– Эдакие страсти, – сказал он сочувственно. – Да на тебе, Леонид Андреевич, лица нет, зачем на службу пришел, отвалялся бы дома…
– Темноты теперь боюсь. И пустой комнаты, – пожаловался Кирьяков, будто начальник сыска был доброй бабушкой.
– Ничего-ничего, раздражайший мой, утрясется – разложится.
– Ума не приложу, что это было. Так перед глазами и стоит… Ужас…
– А не нашего с тобой ума на это дело класть, – сказал Эфенбах, подливая в рюмку Кирьякова. – Пушкин кашу заварил, вот пусть теперь ее и выхлебывает. С него и спросим. Так ведь?
Они чокнулись. Михаил Аркадьевич ощутил приятную мягкость коньяка, сошедшую в душу. Он знал, что способности Кирьякова не стоят и крошки таланта Пушкина, и вообще Кирьяков мелкий жалобщик и скользкая личность, продаст за грош, но правила игры надо соблюдать. Пусть Пушкин разбирается с призраками. Меньше лениться будет.
– А вот смотри, какую злодейку Пушкин отловил, – Эфенбах протянул снимок Агаты, который только доставили от фотографа.
Кирьяков карточку взял, но презрительно сморщился.
– Она не похожа на воровку.
– Вот и я говорю, а он уперся: дескать, ограбила всех достойных господ и чиновника московской управы в придачу.
– Ее в Городском участке содержат?
– А тебе какой интерес? – спросил Михаил Аркадьевич, снова наполняя рюмки.
– Да вот проверить хочу кое-что, – ответил Кирьяков, вертя фотографию, словно хотел рассмотреть даму со всех сторон.
– Исследовать желаешь: не она ли тебя ночью напугала до мокрых подштанников?
– Это как же вы догадались, Михаил Аркадьевич? – удивленно спросил Кирьяков. – Ну и ну! Так в Городском она?
– Пушкин ее выпустил.
Кирьяков не поверил собственным ушам.
– Как выпустил?!
– Такой странный человек, прямо тебе скажу, Леонид Андреевич. Пристал с ножиком к горлу: говорит – выпустим как приманку, на нее настоящий злодей клюнет.
– Да разве так можно?!
– И я ему тоже! А он – ни в какую. Ну ничего, если что, так его голова с шеи и полетит. И за дело: нечего самовольничать! – Эфенбах поднял рюмку. – Чтобы никакие призраки нам не мешали творить правосудие!

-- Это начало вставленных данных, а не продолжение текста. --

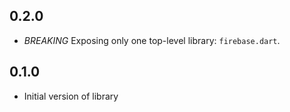 ## 0.2.0

- *BREAKING* Exposing only one top-level library: `firebase.dart`.

## 0.1.0

- Initial version of library

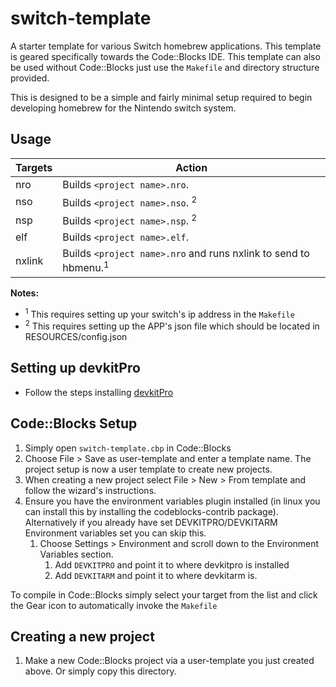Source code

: # switch-template

A starter template for various Switch homebrew applications. This template is geared specifically towards the Code::Blocks IDE.  This template can also be used without Code::Blocks just use the `Makefile` and directory structure provided.

This is designed to be a simple and fairly minimal setup required to begin developing homebrew for the Nintendo switch system.

## Usage

| Targets     | Action                                                                                    |
| ------------| ----------------------------------------------------------------------------------------- |
| nro         | Builds `<project name>.nro`.
| nso       | Builds `<project name>.nso`. <sup>2</sup>
| nsp         | Builds `<project name>.nsp`. <sup>2</sup>
| elf         | Builds `<project name>.elf`.
| nxlink         | Builds `<project name>.nro` and runs nxlink to send to hbmenu.<sup>1</sup>

**Notes:** 
* <sup>1</sup> This requires setting up your switch's ip address in the `Makefile`
* <sup>2</sup> This requires setting up the APP's json file which should be located in RESOURCES/config.json

## Setting up devkitPro
* Follow the steps installing [devkitPro](https://devkitpro.org/wiki/Getting_Started)

## Code::Blocks Setup
1. Simply open `switch-template.cbp` in Code::Blocks
2. Choose File > Save as user-template and enter a template name.  The project setup is now a user template to create new projects.
3. When creating a new project select File > New > From template and follow the wizard's instructions.
4. Ensure you have the environment variables plugin installed (in linux you can install this by installing the codeblocks-contrib package). Alternatively if you already have set DEVKITPRO/DEVKITARM Environment variables set you can skip this.
    1. Choose Settings > Environment and scroll down to the Environment Variables section.
        1. Add `DEVKITPRO` and point it to where devkitpro is installed
        2. Add `DEVKITARM` and point it to where devkitarm is.

To compile in Code::Blocks simply select your target from the list and click the Gear icon to automatically invoke the `Makefile`

## Creating a new project
1. Make a new Code::Blocks project via a user-template you just created above.  Or simply copy this directory.


[//]: # (These are reference links used in the body of this note and get stripped out when the markdown processor does its job. There is no need to format nicely because it shouldn't be seen. Thanks SO - http://stackoverflow.com/questions/4823468/store-comments-in-markdown-syntax)

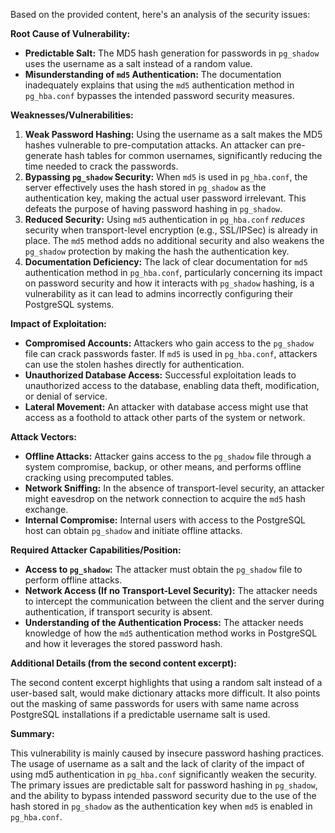 Based on the provided content, here's an analysis of the security issues:

**Root Cause of Vulnerability:**

*   **Predictable Salt:** The MD5 hash generation for passwords in `pg_shadow` uses the username as a salt instead of a random value.
*   **Misunderstanding of `md5` Authentication:** The documentation inadequately explains that using the `md5` authentication method in `pg_hba.conf` bypasses the intended password security measures.

**Weaknesses/Vulnerabilities:**

1.  **Weak Password Hashing:** Using the username as a salt makes the MD5 hashes vulnerable to pre-computation attacks. An attacker can pre-generate hash tables for common usernames, significantly reducing the time needed to crack the passwords.
2.  **Bypassing `pg_shadow` Security:** When `md5` is used in `pg_hba.conf`, the server effectively uses the hash stored in `pg_shadow` as the authentication key, making the actual user password irrelevant. This defeats the purpose of having password hashing in `pg_shadow`.
3.  **Reduced Security:** Using `md5` authentication in `pg_hba.conf` *reduces* security when transport-level encryption (e.g., SSL/IPSec) is already in place. The `md5` method adds no additional security and also weakens the `pg_shadow` protection by making the hash the authentication key.
4.  **Documentation Deficiency:** The lack of clear documentation for `md5` authentication method in `pg_hba.conf`, particularly concerning its impact on password security and how it interacts with `pg_shadow` hashing, is a vulnerability as it can lead to admins incorrectly configuring their PostgreSQL systems.

**Impact of Exploitation:**

*   **Compromised Accounts:** Attackers who gain access to the `pg_shadow` file can crack passwords faster. If `md5` is used in `pg_hba.conf`, attackers can use the stolen hashes directly for authentication.
*   **Unauthorized Database Access:** Successful exploitation leads to unauthorized access to the database, enabling data theft, modification, or denial of service.
*   **Lateral Movement:** An attacker with database access might use that access as a foothold to attack other parts of the system or network.

**Attack Vectors:**

*   **Offline Attacks:** Attacker gains access to the `pg_shadow` file through a system compromise, backup, or other means, and performs offline cracking using precomputed tables.
*   **Network Sniffing:** In the absence of transport-level security, an attacker might eavesdrop on the network connection to acquire the `md5` hash exchange.
*   **Internal Compromise:** Internal users with access to the PostgreSQL host can obtain `pg_shadow` and initiate offline attacks.

**Required Attacker Capabilities/Position:**

*   **Access to `pg_shadow`:** The attacker must obtain the `pg_shadow` file to perform offline attacks.
*   **Network Access (If no Transport-Level Security):** The attacker needs to intercept the communication between the client and the server during authentication, if transport security is absent.
*   **Understanding of the Authentication Process:** The attacker needs knowledge of how the `md5` authentication method works in PostgreSQL and how it leverages the stored password hash.

**Additional Details (from the second content excerpt):**

The second content excerpt highlights that using a random salt instead of a user-based salt, would make dictionary attacks more difficult. It also points out the masking of same passwords for users with same name across PostgreSQL installations if a predictable username salt is used.

**Summary:**

This vulnerability is mainly caused by insecure password hashing practices. The usage of username as a salt and the lack of clarity of the impact of using md5 authentication in `pg_hba.conf` significantly weaken the security. The primary issues are predictable salt for password hashing in `pg_shadow`, and the ability to bypass intended password security due to the use of the hash stored in `pg_shadow` as the authentication key when `md5` is enabled in `pg_hba.conf`.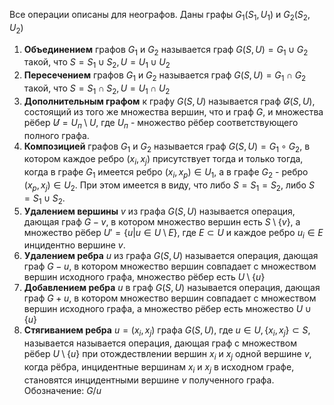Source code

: Все операции описаны для неографов. Даны графы $G_{1}(S_{1}, U_{1})$ и $G_{2}(S_{2},U_{2})$
1. **Объединением** графов $G_{1}$ и $G_{2}$ называется граф $G(S, U) = G_{1} \cup G_{2}$ такой, что $S = S_{1} \cup S_{2}, U = U_{1} \cup U_{2}$
2. **Пересечением** графов $G_{1}$ и $G_{2}$ называется граф $G(S, U) = G_{1} \cap G_{2}$ такой, что $S = S_{1} \cap S_{2}, U = U_{1} \cap U_{2}$
3. **Дополнительным графом** к графу $G(S, U)$ называется граф $\not G(S, U)$, состоящий из того же множества вершин, что и граф $G$, и множества рёбер $\not U = U_{п} \setminus U$, где $U_{п}$ - множество рёбер соответствующего полного графа.
4. **Композицией** графов $G_{1}$ и $G_{2}$ называется граф $G(S, U) = G_{1} \circ G_{2}$, в котором каждое ребро $(x_{i}, x_{j})$ присутствует тогда и только тогда, когда в графе $G_{1}$ имеется ребро $(x_{i}, x_{p}) \in U_{1}$, а в графе $G_{2}$ - ребро $(x_{p}, x_{j}) \in U_{2}$. При этом имеется в виду, что либо $S = S_{1} = S_{2}$, либо $S = S_{1} \cup S_{2}$.
5. **Удалением вершины** $v$ из графа $G(S, U)$ называется операция, дающая граф $G - v$, в котором множество вершин есть $S \setminus \{v\}$, а множество рёбер $U' = \{u | u \in U \setminus E \}$, где $E \subset U$ и каждое ребро $u_{i} \in E$ инцидентно вершине $v$.
6. **Удалением ребра** $u$ из графа $G(S, U)$ называется операция, дающая граф $G - u$, в котором множество вершин совпадает с множеством вершин исходного графа, множество рёбер есть $U \setminus \{ u \}$
7. **Добавлением ребра** $u$ в граф $G(S, U)$ называется операция, дающая граф $G + u$, в котором множество вершин совпадает с множеством вершин исходного графа, а множество рёбер есть множество $U \cup \{ u \}$
8. **Стягиванием ребра** $u = (x_{i}, x_{j})$ графа $G(S, U)$, где $u \in U, \{ x_{i}, x_{j} \} \subset S$, называется называется операция, дающая граф с множеством рёбер $U \setminus \{ u \}$ при отождествлении вершин $x_{i}$ и $x_{j}$ одной вершине $v$, когда рёбра, инцидентные вершинам $x_{i}$ и $x_{j}$ в исходном графе, становятся инцидентными вершине $v$ полученного графа. Обозначение: $G / u$
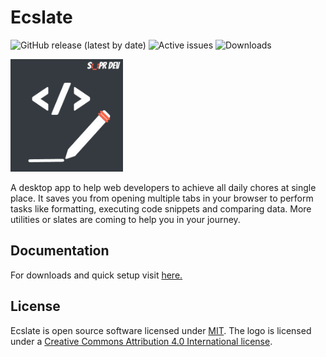 # Ecslate

![GitHub release (latest by date)](https://img.shields.io/github/v/release/sprakash57/ecslate)
![Active issues](https://img.shields.io/github/issues-raw/sprakash57/ecslate?color=red)
![Downloads](https://img.shields.io/github/downloads/sprakash57/ecslate/total?style=social)

<p>
  <a href="https://suprdev.netlify.app" rel="noopener noreferer" target="_blank">
    <img alt="logo" src="./src/assets/ecslate.png" width="180" />
  </a>
</p>

A desktop app to help web developers to achieve all daily chores at single place. It saves you from opening multiple tabs in your browser to perform 
tasks like formatting, executing code snippets and comparing data. More utilities or slates are coming to help you in your journey.

## Documentation

For downloads and quick setup visit <a href="https://sprakash57.github.io/ecslate" target="_blank" rel="noopener noreferrer">here.</a>

## License

Ecslate is open source software licensed under <a href="https://github.com/sprakash57/create-react-saga/blob/master/LICENSE" target="_blank">MIT</a>. The logo is licensed under a <a href="https://creativecommons.org/licenses/by/4.0/" target="_blank">Creative Commons Attribution 4.0 International license</a>.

Кирьяков никак не мог оторваться от снимка.
– Постойте. Я тут подумал… – начал он. – Раз такое дело, давайте отправим ее снимок в Петербург, пусть проверят по картотеке антропометрического бюро. Вдруг на ней что-то числится. Если Пушкин ее упустил – позору не оберемся.
Михаил Аркадьевич прекрасно понял, что чиновником движет не забота о чести сыскной полиции, а мелкая мстительность. Но отвергнуть предложение нельзя: мало ли что? Этот еще и жалобу на родного начальника накатает, с него станется. Да и вообще редко случалось, чтоб Кирьяков высказал дельную мысль.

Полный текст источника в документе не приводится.